Zuzana Vicelova, speaking to Eurofestivales, reported that Slovakia could return to the Eurovision Song Contest as soon as 2025. This possibility follows a change in financing for RTVS by the Slovakian government. Slovakia has not been present at the Eurovision Song Contest since 2012, where Max Jason Mai came last in their semifinal with the song “Don’t Close Your Eyes”.
A new era dawns for RTVS
In the past, RTVS has cited low viewing figures, poor performance, and financial constraints as reasons for not returning to the contest; they have already confirmed that they will not participate in 2024. However, the Slovakian government has adopted a new method of subsidizing its national broadcaster–rather than imposing television licences, 0.17% of the country’s gross domestic product (GDP) will be allocated for RTVS operations.
The Slovakian lawmakers who introduced this change in December of last year argued that receiver licence fees were unfair, as they forced viewers who did not use public media to finance its operation. The budgeting change officially went into effect on 1. July, 2023.
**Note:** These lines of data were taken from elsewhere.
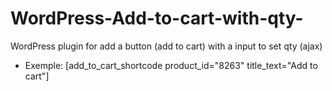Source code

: # WordPress-Add-to-cart-with-qty-
WordPress plugin for add a button (add to cart) with a input to set qty (ajax)

- Exemple: [add_to_cart_shortcode product_id="8263" title_text="Add to cart"]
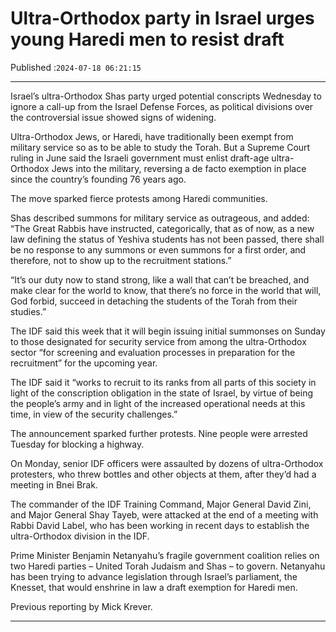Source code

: # Ultra-Orthodox party in Israel urges young Haredi men to resist draft

Published :`2024-07-18 06:21:15`

---

Israel’s ultra-Orthodox Shas party urged potential conscripts Wednesday to ignore a call-up from the Israel Defense Forces, as political divisions over the controversial issue showed signs of widening.

Ultra-Orthodox Jews, or Haredi, have traditionally been exempt from military service so as to be able to study the Torah. But a Supreme Court ruling in June said the Israeli government must enlist draft-age ultra-Orthodox Jews into the military, reversing a de facto exemption in place since the country’s founding 76 years ago.

The move sparked fierce protests among Haredi communities.

Shas described summons for military service as outrageous, and added: “The Great Rabbis have instructed, categorically, that as of now, as a new law defining the status of Yeshiva students has not been passed, there shall be no response to any summons or even summons for a first order, and therefore, not to show up to the recruitment stations.”

“It’s our duty now to stand strong, like a wall that can’t be breached, and make clear for the world to know, that there’s no force in the world that will, God forbid, succeed in detaching the students of the Torah from their studies.”

The IDF said this week that it will begin issuing initial summonses on Sunday to those designated for security service from among the ultra-Orthodox sector “for screening and evaluation processes in preparation for the recruitment” for the upcoming year.

The IDF said it “works to recruit to its ranks from all parts of this society in light of the conscription obligation in the state of Israel, by virtue of being the people’s army and in light of the increased operational needs at this time, in view of the security challenges.”

The announcement sparked further protests. Nine people were arrested Tuesday for blocking a highway.

On Monday, senior IDF officers were assaulted by dozens of ultra-Orthodox protesters, who threw bottles and other objects at them, after they’d had a meeting in Bnei Brak.

The commander of the IDF Training Command, Major General David Zini, and Major General Shay Tayeb, were attacked at the end of a meeting with Rabbi David Label, who has been working in recent days to establish the ultra-Orthodox division in the IDF.

Prime Minister Benjamin Netanyahu’s fragile government coalition relies on two Haredi parties – United Torah Judaism and Shas – to govern. Netanyahu has been trying to advance legislation through Israel’s parliament, the Knesset, that would enshrine in law a draft exemption for Haredi men.

Previous reporting by Mick Krever.

---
The change results in an increase of €46 million to RTVS’ 2024 operating budget, with a total budget of €160 million for next year. However, Director General of RTVS Ľuboš Macha describes this change as not enough to reach the station’s strategic goals.
Slovakia’s future at Eurovision remains uncertain. The EBU requires high participation costs, and 2023 saw Bulgaria and Montenegro withdraw from the contest due to increased fees. However, some countries are returning; Luxembourg returns to the contest in 2024 after a 31-year hiatus, and Monaco’s new public broadcaster, launched this summer, opens doors to a potential Monegasque return.
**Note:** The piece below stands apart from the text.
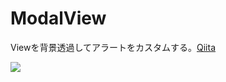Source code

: # ModalView

Viewを背景透過してアラートをカスタムする。[Qiita](http://qiita.com/ngo275/items/80477dd74f77328eb4e0)

![](https://qiita-image-store.s3.amazonaws.com/0/122365/773a9797-515a-3bad-9470-e0597ba539ef.gif)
Slovakia’s Eurovision journey
Slovakia debuted at Eurovision in 1994, and achieved their best result two years later with Marcel Palonder’s “Kym nas mas”, which placed eighteenth.
After taking an extended break from the contest in the 2000s, Slovakia returned in 2009 to less success, failing to qualify for the final for four consecutive years before withdrawing again. Their final entry in 2012 was Max Jason Mai’s “Don’t Close Your Eyes”, which finished last in its semi-final. One of their best-remembered entries from this era is Kristina Pelakova’s “Horehronie”, which finished 16th in its semi-final in 2010 and is a regular fixture on the year-end ESC 250 chart.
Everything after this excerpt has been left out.